• **Task statement**
Of the lines below, write out exactly those from the line with "specify a different" through the line with "Change temporarily filecontext", both included, and skip the rest.

= Beginning of Section =

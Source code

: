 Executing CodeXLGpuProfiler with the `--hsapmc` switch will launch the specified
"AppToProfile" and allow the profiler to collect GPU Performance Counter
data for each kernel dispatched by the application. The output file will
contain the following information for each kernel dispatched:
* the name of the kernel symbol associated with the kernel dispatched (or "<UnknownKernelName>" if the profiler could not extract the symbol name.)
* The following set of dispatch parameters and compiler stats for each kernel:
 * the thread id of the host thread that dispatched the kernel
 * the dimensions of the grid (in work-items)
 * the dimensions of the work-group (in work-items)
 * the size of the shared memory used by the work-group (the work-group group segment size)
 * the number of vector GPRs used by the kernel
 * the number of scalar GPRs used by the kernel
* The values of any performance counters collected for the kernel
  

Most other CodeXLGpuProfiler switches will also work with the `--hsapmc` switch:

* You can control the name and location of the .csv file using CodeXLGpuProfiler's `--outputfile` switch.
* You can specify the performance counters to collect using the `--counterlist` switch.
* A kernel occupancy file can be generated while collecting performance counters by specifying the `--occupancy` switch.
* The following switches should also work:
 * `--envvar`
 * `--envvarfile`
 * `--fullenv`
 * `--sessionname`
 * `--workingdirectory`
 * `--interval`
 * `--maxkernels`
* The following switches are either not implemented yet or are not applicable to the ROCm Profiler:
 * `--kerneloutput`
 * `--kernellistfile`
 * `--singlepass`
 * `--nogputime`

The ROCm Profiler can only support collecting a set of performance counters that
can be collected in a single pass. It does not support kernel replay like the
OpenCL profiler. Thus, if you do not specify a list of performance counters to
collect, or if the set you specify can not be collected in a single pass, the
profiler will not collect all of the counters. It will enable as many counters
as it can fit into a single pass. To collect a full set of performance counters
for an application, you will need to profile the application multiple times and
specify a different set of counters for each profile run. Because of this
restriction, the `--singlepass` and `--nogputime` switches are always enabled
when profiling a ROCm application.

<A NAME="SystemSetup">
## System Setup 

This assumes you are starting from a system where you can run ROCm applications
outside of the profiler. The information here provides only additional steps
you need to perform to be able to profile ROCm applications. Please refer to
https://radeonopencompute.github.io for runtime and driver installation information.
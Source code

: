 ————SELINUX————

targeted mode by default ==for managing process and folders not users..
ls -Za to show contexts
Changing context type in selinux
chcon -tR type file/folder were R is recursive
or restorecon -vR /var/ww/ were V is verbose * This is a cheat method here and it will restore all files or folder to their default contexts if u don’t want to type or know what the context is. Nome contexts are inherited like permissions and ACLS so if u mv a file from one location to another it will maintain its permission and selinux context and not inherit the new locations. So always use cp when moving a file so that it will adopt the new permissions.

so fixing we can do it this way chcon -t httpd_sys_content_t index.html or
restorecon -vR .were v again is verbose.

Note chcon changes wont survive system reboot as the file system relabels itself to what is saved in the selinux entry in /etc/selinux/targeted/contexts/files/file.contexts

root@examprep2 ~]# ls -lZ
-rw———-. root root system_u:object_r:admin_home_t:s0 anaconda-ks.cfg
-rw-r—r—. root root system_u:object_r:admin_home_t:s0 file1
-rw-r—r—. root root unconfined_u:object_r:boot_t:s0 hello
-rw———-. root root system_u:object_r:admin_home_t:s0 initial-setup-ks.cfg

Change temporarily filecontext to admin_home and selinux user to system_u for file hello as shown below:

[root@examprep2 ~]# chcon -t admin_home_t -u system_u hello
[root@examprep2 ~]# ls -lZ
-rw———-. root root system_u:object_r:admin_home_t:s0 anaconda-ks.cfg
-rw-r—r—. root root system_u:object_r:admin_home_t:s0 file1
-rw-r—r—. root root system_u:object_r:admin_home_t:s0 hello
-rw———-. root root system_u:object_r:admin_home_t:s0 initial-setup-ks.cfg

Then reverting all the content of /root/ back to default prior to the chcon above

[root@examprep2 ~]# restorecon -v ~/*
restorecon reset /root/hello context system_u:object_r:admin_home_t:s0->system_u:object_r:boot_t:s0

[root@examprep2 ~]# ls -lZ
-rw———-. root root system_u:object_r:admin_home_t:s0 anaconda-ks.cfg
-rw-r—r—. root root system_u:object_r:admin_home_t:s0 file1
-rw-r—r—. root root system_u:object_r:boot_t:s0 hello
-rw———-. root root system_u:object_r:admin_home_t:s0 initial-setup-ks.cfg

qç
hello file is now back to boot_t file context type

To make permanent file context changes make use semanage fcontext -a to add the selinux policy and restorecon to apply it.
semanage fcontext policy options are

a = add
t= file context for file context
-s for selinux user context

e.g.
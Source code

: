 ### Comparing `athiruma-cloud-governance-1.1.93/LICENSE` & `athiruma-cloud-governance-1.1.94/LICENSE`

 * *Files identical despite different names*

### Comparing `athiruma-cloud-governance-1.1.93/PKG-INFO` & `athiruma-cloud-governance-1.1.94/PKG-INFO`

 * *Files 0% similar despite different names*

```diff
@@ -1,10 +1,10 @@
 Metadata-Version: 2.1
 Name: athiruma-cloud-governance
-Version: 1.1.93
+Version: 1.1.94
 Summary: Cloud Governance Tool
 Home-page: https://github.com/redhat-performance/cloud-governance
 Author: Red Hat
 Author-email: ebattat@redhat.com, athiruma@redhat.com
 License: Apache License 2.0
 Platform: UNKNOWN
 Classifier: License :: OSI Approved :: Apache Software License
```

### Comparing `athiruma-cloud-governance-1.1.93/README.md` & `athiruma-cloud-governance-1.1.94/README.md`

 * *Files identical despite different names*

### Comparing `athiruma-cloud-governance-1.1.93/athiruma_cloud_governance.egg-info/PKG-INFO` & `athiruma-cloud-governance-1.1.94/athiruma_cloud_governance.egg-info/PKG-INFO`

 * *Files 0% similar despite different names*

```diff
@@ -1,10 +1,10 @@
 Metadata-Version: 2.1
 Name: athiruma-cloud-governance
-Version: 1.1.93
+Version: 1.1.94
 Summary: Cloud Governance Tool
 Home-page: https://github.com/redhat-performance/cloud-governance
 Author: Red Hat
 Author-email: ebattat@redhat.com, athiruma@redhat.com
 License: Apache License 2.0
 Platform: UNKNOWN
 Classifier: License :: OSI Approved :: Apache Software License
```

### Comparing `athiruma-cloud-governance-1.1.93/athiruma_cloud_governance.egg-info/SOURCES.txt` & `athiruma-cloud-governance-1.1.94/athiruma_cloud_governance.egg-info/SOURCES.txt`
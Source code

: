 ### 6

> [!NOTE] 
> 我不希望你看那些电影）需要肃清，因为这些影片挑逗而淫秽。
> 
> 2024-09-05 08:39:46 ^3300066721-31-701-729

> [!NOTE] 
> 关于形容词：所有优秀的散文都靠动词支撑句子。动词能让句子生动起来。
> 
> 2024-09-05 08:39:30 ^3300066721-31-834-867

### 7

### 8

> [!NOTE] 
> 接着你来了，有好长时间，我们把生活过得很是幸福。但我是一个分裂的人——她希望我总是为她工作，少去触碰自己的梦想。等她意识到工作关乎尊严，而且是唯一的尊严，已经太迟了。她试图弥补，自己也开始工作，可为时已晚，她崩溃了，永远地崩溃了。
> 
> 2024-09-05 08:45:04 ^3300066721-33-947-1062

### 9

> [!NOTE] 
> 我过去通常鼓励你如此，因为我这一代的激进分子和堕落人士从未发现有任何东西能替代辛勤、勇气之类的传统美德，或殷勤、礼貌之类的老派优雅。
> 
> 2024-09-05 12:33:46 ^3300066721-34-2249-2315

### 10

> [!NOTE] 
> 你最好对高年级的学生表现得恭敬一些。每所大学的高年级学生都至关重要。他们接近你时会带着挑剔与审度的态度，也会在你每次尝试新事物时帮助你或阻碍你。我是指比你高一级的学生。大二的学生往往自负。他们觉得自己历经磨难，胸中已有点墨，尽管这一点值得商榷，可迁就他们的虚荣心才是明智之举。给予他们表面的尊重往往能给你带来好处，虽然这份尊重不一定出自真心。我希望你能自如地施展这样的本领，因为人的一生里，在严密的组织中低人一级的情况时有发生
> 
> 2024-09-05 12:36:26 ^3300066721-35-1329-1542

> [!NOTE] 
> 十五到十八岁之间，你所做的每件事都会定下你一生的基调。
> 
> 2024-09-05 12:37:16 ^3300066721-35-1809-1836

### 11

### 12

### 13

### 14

= End of Section =

• **Output**
specify a different set of counters for each profile run. Because of this
restriction, the `--singlepass` and `--nogputime` switches are always enabled
when profiling a ROCm application.

<A NAME="SystemSetup">
## System Setup 

This assumes you are starting from a system where you can run ROCm applications
outside of the profiler. The information here provides only additional steps
you need to perform to be able to profile ROCm applications. Please refer to
https://radeonopencompute.github.io for runtime and driver installation information.
Source code

: ————SELINUX————

targeted mode by default ==for managing process and folders not users..
ls -Za to show contexts
Changing context type in selinux
chcon -tR type file/folder were R is recursive
or restorecon -vR /var/ww/ were V is verbose * This is a cheat method here and it will restore all files or folder to their default contexts if u don’t want to type or know what the context is. Nome contexts are inherited like permissions and ACLS so if u mv a file from one location to another it will maintain its permission and selinux context and not inherit the new locations. So always use cp when moving a file so that it will adopt the new permissions.

so fixing we can do it this way chcon -t httpd_sys_content_t index.html or
restorecon -vR .were v again is verbose.

Note chcon changes wont survive system reboot as the file system relabels itself to what is saved in the selinux entry in /etc/selinux/targeted/contexts/files/file.contexts

root@examprep2 ~]# ls -lZ
-rw———-. root root system_u:object_r:admin_home_t:s0 anaconda-ks.cfg
-rw-r—r—. root root system_u:object_r:admin_home_t:s0 file1
-rw-r—r—. root root unconfined_u:object_r:boot_t:s0 hello
-rw———-. root root system_u:object_r:admin_home_t:s0 initial-setup-ks.cfg

Change temporarily filecontext to admin_home and selinux user to system_u for file hello as shown below:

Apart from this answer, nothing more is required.